Ms. Rothstein submitted her paper entitled  “Defending the Remnants: American Jews Respond to Poland’s 1968 Anti-Zionist Campaign.”  As the title suggests the Rothstein paper deals mostly with the actions by the organized American Jewish community in response to the Polish communist dictatorship's "Anti-Zionist" campaign in 1968. Based on primary sourcesit is relevant to the story of the Polish Americans as the Communist anti-Semitic campaign led to a wave of emigration from Poland comprised of roughly two-thirds of the remaining Polish Jews with thousands, mostly intelligentsia, immigrating to the U.S. Rothstein relates it to the Polish Communist government reactionaries’ turn against the country’s liberals, intellectuals, students – all in the relevant context of the Cold War. It’s not a paper that discusses anti-Semitism in Poland. It discusses the efforts of the American Jewish leadership to end the state-sponsored anti-Semitism in Communist Poland as a form of repression of freedom and democracy by the issuing of public statements and organizing protests, to calling for the revocation of Poland’s Most-Favored-Nation (MFN) status and allowances for Polish Jews wishing to immigrate to the United States. The efforts of the American Jewish organizations also included a push for exceptions to American immigration policy. The text is very descriptive and aptly discusses tensions around Most-Favored-Nation status, immigration laws, former Communist party members.

Presidents Tom Napierkowski and Grazyna Kozaczka. Photo by Marcin Mazurkiewicz


There were several Skalny Civic Achievement Awards presented to “honor individuals or groups who advance PAHA's goals of promoting research and awareness of the Polish-American experience and/or have made significant contributions to Polish or Polish-American community and culture.”

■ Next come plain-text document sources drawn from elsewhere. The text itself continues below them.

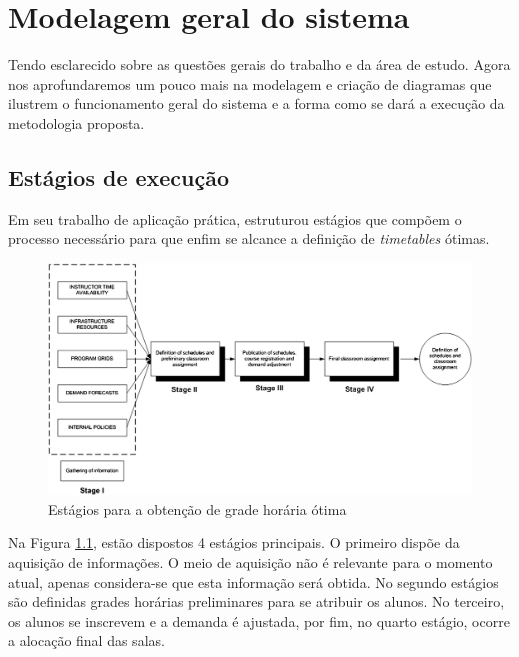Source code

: \chapter{Modelagem geral do sistema}

Tendo esclarecido sobre as questões gerais do trabalho e da área de estudo. Agora nos aprofundaremos um pouco mais na modelagem e criação de diagramas que ilustrem o funcionamento geral do sistema e a forma como se dará a execução da metodologia proposta.

    \section{Estágios de execução}

        Em seu trabalho de aplicação prática, \cite{miranda_udpskeduler_2012} estruturou estágios que compõem o processo necessário para que enfim se alcance a definição de \textit{timetables} ótimas.

        \begin{figure}[htbp]\centering
            \caption{\label{fig:geral} Estágios para a obtenção de grade horária ótima}
            \includegraphics[scale=0.5]{files/img/Arquitetura/Arquitetura-UDP.png}
        \end{figure}

        Na Figura \ref{fig:geral}, estão dispostos 4 estágios principais. O primeiro dispõe da aquisição de informações. O meio de aquisição não é relevante para o momento atual, apenas considera-se que esta informação será obtida. No segundo estágios são definidas grades horárias preliminares para se atribuir os alunos. No terceiro, os alunos se inscrevem e a demanda é ajustada, por fim, no quarto estágio, ocorre a alocação final das salas.

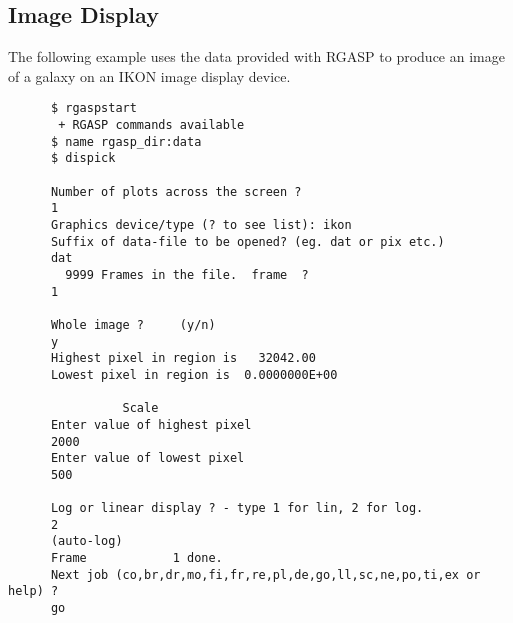 \subsection{Image Display}

The following example uses the data provided with RGASP to produce an image of
a galaxy on an IKON image display device.

\begin{verbatim}
      $ rgaspstart
       + RGASP commands available
      $ name rgasp_dir:data                                                 
      $ dispick                                                             
                                                                            
      Number of plots across the screen ?                                   
      1                                                                     
      Graphics device/type (? to see list): ikon
      Suffix of data-file to be opened? (eg. dat or pix etc.)               
      dat                                                                   
        9999 Frames in the file.  frame  ?                                  
      1                                                                     
                                                                            
      Whole image ?     (y/n)                                               
      y                                                                     
      Highest pixel in region is   32042.00                                 
      Lowest pixel in region is  0.0000000E+00                              
                                                                            
                Scale                                                       
      Enter value of highest pixel                                          
      2000                                                                  
      Enter value of lowest pixel                                           
      500                                                                   
                                                                            
      Log or linear display ? - type 1 for lin, 2 for log.                  
      2                                                                     
      (auto-log)                                                            
      Frame            1 done.                                              
      Next job (co,br,dr,mo,fi,fr,re,pl,de,go,ll,sc,ne,po,ti,ex or help) ?  
      go                                                                    
                                                                            

\end{verbatim}
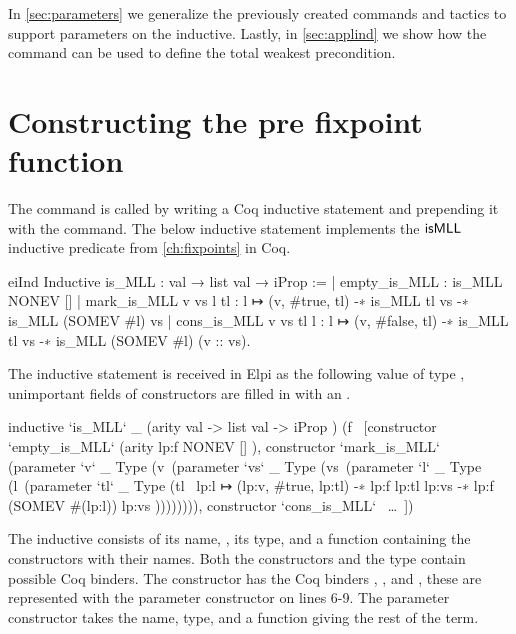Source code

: \documentclass[thesis.tex]{subfiles}
\begin{document}
In \cref{sec:parameters} we generalize the previously created commands and tactics to support parameters on the inductive. Lastly, in \cref{sec:applind} we show how the  command can be used to define the total weakest precondition.

\section{Constructing the pre fixpoint function}\label{sec:pff}
The  command is called by writing a Coq inductive statement and prepending it with the  command. The below inductive statement implements the $\textsf{\upshape isMLL}$ inductive predicate from \cref{ch:fixpoints} in Coq.
\begin{coqcode}
  eiInd
  Inductive is_MLL : val → list val → iProp :=
      | empty_is_MLL : is_MLL NONEV []
      | mark_is_MLL v vs l tl : 
        l ↦ (v, #true, tl) -∗ is_MLL tl vs -∗ 
        is_MLL (SOMEV #l) vs
      | cons_is_MLL v vs tl l : 
        l ↦ (v, #false, tl) -∗ is_MLL tl vs -∗ 
        is_MLL (SOMEV #l) (v :: vs).
\end{coqcode}
The inductive statement is received in Elpi as the following value of type , unimportant fields of constructors are filled in with an \elpii{_}.
\begin{elpicode}
  inductive `is_MLL` _ 
    (arity {{ val -> list val -> iProp }})
    (f \ [constructor `empty_is_MLL` 
            (arity {{ lp:f NONEV [] }}), 
          constructor `mark_is_MLL` 
            (parameter `v` _ Type (v\ 
              (parameter `vs` _ Type (vs\ 
                (parameter `l` _ Type (l\
                  (parameter `tl` _ Type (tl\
                    {{ lp:l ↦ (lp:v, #true, lp:tl) -∗ 
                       lp:f lp:tl lp:vs -∗ 
                       lp:f (SOMEV #(lp:l)) lp:vs }}
              )))))))),
          constructor `cons_is_MLL` ~\ldots~])
\end{elpicode}
The inductive consists of its name, \elpii{`is_MLL`}, its type, and a function containing the constructors with their names. Both the constructors and the type contain possible Coq binders. The constructor  has the Coq binders , ,  and , these are represented with the parameter constructor on lines 6-9. The parameter constructor takes the name, type, and a function giving the rest of the term.
\end{document}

Karen Majewski with Tom Napierkowski. Photo by Scott Whittle

A. Dr. KAREN MAJEWSKI was recognized for her unwavering efforts to revitalize Hamtramck, one of America’s oldest and most interesting Polonia’s communities located in the heart of Detroit. Her efforts include preserving and promoting Polish cultural heritage in this community. Majewski was elected Hamtramck’s first woman mayor in 2005, since then re-elected twice (2009, 2013). Former executive director of PAHA, she has also organized exhibits devoted to the Polish presence in Detroit, published works related to the Polish-American identity, and continues to work on community revitalization programs.  She is also being recognized for her work as the Curator, of Polish and Rare Books at Polish Mission of the Orchard Lake Schools. Dr. Majewski has previously received the 2004 Halecki Award for her book Traitors and True Poles:Narrating a Polish-American Identity, 1880-1939 (Athens: Ohio University Press, 2003). The book was also recognized by the Kulczycki Prize in 2000 for its unique contribution to the history of Polish-American literature. In 2001 she organized the Detroit Historical Museum exhibit, The Polish Presence in Detroit. Dr. Majewski is also the Piast Institute Fellow and a Board Member of the Dekaban Foundation.



Photo by Scott Whittle

B. Mr. TIMOTHY J. KUZMA of Pittsburgh was honored with the Skalny Award for his many faceted, highly productive, and forward looking work as President of the Polish Falcons of American fraternal, his guidance in making the Falcons publication an outstanding fraternal vehicle promoting the Polish heritage that it is, and for his impressive work in making the March 2014 Polish American Summit of national Polonia leaders a success.

Photo by Scott Whittle


C. Mr. FRANK MILEWSKI of New York – Chair of the Anti-Bigotry and Holocaust Documentation Committees of the Polish American Congress was recognized  with the Skalny Award for his continuing and longtime efforts as a Polish American Congress activist in New York, notably his time-consuming work of monitoring American mass media for themes related to Poland and the Polish American community, correcting  errors, and fighting defamatory comments in a professional and informed manner.



D. Dr. ALEKSANDRA ZIOLKOWSKA-BOEHM received the Skalny Award for her role in advancing knowledge and appreciation of Polish history and culture in the United States. Ziółkowska-Boehm is a Polish born writer who now lives in the United States. Her widely acclaimed works published in English deal mostly with the Polish experience in Second World War.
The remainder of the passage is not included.